(DIRECTIONS FOR THIS TASK) Your task is to repeat exactly the lines below between the line holding "### Tecnologías utilizadas" and the line holding "### Capturas de Pantalla", inclusive, and only those.

(EXERCISE INPUT)
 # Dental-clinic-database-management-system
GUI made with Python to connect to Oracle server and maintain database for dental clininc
---
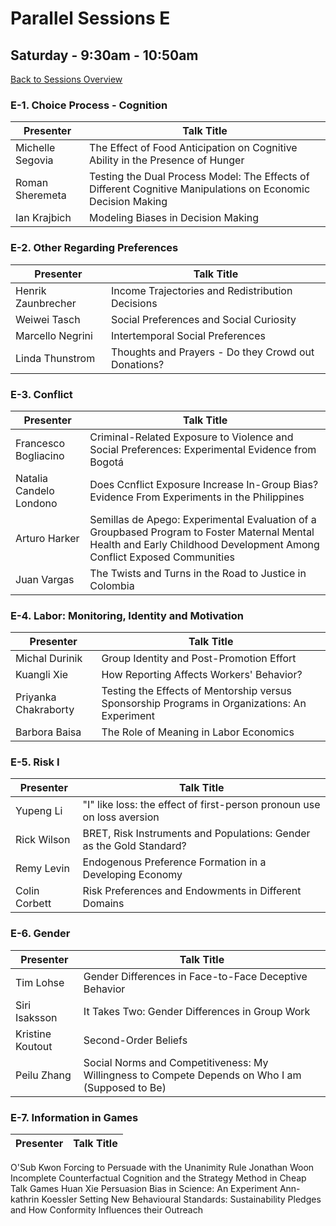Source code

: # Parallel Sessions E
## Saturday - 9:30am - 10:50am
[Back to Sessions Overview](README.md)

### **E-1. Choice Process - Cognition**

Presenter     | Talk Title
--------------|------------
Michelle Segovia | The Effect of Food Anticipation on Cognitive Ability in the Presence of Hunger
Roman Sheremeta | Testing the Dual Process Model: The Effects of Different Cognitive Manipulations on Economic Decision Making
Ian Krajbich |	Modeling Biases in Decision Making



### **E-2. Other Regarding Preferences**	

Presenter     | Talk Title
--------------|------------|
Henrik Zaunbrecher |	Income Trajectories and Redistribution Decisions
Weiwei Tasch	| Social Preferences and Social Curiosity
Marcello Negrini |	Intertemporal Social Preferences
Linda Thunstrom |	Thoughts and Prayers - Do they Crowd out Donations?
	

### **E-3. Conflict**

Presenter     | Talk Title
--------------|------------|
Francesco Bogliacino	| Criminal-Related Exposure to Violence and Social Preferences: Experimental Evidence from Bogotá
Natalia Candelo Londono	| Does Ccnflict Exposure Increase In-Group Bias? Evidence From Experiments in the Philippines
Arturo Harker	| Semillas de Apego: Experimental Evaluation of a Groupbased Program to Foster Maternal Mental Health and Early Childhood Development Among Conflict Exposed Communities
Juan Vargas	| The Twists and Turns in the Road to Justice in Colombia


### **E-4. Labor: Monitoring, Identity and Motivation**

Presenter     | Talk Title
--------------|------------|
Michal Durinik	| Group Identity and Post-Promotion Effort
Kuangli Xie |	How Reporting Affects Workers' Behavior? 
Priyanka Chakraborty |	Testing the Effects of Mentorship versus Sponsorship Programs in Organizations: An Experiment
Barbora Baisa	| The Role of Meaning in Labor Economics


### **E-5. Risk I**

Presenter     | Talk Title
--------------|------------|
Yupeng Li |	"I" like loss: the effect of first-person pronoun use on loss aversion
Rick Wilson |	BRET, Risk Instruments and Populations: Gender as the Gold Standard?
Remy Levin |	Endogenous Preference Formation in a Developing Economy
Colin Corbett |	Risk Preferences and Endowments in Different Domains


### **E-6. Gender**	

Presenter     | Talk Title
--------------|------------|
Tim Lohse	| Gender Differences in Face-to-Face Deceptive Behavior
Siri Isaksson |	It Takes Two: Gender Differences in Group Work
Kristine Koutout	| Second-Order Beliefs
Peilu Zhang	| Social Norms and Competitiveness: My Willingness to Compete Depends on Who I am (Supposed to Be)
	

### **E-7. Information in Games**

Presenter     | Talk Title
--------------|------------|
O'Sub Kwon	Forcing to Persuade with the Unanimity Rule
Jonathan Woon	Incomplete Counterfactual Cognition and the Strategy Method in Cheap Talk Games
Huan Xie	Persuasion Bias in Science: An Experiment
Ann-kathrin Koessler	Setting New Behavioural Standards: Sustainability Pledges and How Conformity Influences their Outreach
---
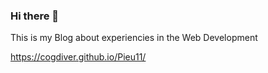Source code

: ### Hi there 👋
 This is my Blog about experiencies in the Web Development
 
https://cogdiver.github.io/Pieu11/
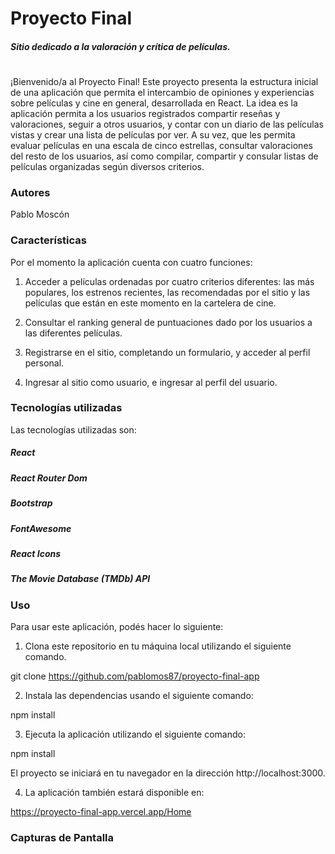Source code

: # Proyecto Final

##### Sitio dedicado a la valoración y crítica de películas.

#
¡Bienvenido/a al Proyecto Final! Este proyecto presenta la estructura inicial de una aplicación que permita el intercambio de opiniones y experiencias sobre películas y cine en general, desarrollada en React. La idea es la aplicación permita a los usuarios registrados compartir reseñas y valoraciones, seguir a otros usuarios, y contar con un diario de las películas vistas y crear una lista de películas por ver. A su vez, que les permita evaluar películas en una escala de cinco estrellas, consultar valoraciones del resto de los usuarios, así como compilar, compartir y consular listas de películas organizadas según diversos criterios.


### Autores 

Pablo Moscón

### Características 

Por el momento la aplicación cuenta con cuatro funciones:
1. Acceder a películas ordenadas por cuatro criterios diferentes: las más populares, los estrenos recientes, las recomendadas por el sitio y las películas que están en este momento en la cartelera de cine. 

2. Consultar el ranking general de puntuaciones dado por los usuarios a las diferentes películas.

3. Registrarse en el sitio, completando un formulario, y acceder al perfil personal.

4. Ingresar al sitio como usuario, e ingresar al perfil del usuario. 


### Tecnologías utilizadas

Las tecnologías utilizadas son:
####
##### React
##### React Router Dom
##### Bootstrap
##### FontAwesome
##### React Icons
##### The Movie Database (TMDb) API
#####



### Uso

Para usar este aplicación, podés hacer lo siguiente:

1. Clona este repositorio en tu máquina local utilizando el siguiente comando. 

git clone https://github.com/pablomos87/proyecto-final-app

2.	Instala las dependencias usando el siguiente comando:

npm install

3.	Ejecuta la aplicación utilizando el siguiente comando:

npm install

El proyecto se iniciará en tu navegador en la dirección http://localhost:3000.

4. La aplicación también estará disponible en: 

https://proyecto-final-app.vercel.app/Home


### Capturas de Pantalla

(OUTPUT FOR THIS TASK)
### Tecnologías utilizadas

Las tecnologías utilizadas son:
####
##### React
##### React Router Dom
##### Bootstrap
##### FontAwesome
##### React Icons
##### The Movie Database (TMDb) API
#####



### Uso

Para usar este aplicación, podés hacer lo siguiente:

1. Clona este repositorio en tu máquina local utilizando el siguiente comando. 

git clone https://github.com/pablomos87/proyecto-final-app

2.	Instala las dependencias usando el siguiente comando:

npm install

3.	Ejecuta la aplicación utilizando el siguiente comando:

npm install

El proyecto se iniciará en tu navegador en la dirección http://localhost:3000.

4. La aplicación también estará disponible en: 

https://proyecto-final-app.vercel.app/Home


### Capturas de Pantalla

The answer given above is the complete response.